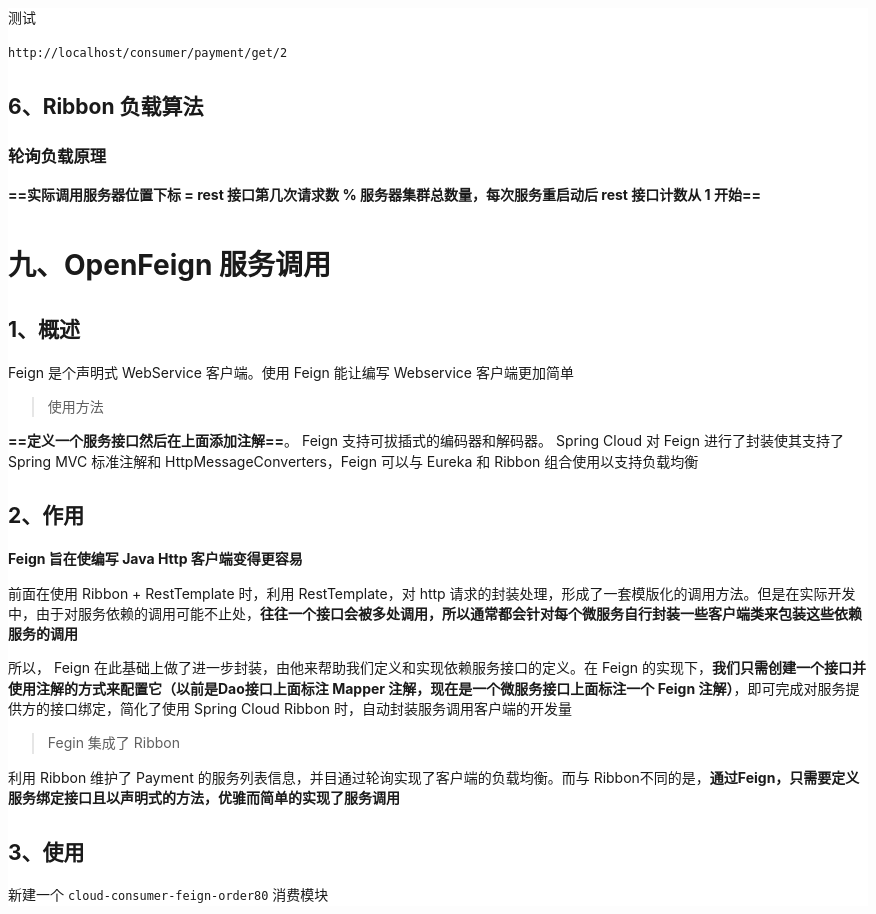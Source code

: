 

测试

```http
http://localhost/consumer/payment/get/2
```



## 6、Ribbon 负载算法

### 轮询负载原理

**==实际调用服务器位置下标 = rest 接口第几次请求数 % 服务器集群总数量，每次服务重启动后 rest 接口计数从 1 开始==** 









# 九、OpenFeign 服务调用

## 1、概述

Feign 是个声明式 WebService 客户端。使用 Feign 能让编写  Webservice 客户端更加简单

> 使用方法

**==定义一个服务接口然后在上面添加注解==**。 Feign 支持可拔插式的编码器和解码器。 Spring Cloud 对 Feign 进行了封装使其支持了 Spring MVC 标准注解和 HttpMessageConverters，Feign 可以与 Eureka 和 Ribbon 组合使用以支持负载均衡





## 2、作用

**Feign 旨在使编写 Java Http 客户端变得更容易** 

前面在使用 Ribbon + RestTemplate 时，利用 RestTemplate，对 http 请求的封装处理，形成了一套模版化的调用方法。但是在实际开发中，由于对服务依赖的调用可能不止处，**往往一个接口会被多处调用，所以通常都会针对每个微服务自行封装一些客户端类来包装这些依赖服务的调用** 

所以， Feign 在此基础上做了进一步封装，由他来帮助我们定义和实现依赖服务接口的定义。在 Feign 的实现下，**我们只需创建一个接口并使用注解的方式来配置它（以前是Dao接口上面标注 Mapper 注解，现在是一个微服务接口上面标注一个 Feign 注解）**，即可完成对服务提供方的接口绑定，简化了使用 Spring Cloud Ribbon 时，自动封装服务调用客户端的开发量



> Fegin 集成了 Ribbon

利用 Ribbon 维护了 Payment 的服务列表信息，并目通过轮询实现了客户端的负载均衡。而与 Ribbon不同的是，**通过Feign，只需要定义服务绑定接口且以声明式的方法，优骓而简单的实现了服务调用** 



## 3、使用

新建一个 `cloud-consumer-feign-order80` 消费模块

# # # # # # #

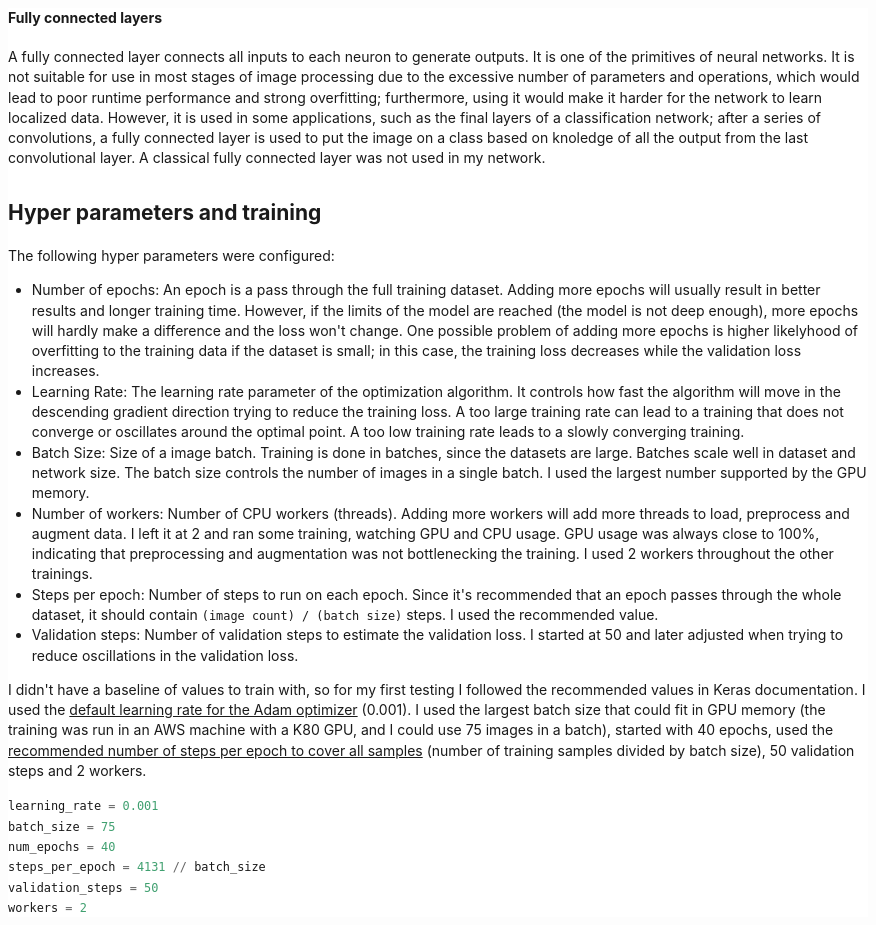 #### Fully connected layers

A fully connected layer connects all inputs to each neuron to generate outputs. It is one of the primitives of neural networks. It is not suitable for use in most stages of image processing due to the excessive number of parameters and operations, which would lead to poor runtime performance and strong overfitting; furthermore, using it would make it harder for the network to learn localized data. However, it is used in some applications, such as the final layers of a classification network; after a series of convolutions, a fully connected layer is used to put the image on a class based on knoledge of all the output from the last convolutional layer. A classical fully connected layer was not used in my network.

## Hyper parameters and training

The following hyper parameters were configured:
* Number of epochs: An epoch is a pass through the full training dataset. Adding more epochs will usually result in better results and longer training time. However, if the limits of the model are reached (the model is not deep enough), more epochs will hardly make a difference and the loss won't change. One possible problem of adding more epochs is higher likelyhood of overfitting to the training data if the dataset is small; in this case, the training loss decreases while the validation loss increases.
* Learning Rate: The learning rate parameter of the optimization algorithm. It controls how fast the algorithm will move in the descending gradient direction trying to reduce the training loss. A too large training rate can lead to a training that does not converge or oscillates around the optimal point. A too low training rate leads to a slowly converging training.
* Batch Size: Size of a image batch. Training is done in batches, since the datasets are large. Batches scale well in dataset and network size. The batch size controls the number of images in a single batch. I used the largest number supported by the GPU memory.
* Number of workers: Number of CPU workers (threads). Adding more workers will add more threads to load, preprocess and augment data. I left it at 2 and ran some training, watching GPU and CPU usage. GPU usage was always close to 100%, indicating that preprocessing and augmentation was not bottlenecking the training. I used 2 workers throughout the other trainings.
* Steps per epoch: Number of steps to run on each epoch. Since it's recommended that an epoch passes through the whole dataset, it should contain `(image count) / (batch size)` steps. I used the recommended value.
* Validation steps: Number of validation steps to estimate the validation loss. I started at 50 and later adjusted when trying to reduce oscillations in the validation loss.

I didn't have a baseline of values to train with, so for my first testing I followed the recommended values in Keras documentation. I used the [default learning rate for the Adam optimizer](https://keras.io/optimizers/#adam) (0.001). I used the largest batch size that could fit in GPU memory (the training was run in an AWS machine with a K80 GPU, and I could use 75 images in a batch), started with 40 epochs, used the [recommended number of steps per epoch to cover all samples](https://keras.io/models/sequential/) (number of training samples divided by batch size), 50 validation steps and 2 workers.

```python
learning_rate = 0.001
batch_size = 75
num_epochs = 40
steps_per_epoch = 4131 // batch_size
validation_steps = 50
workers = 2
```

# # # # # # #

For the lines above, output exactly those from the line containing "the GPU memory." through the line containing "in the validation loss.", and skip the others.

* Batch Size: Size of a image batch. Training is done in batches, since the datasets are large. Batches scale well in dataset and network size. The batch size controls the number of images in a single batch. I used the largest number supported by the GPU memory.
* Number of workers: Number of CPU workers (threads). Adding more workers will add more threads to load, preprocess and augment data. I left it at 2 and ran some training, watching GPU and CPU usage. GPU usage was always close to 100%, indicating that preprocessing and augmentation was not bottlenecking the training. I used 2 workers throughout the other trainings.
* Steps per epoch: Number of steps to run on each epoch. Since it's recommended that an epoch passes through the whole dataset, it should contain `(image count) / (batch size)` steps. I used the recommended value.
* Validation steps: Number of validation steps to estimate the validation loss. I started at 50 and later adjusted when trying to reduce oscillations in the validation loss.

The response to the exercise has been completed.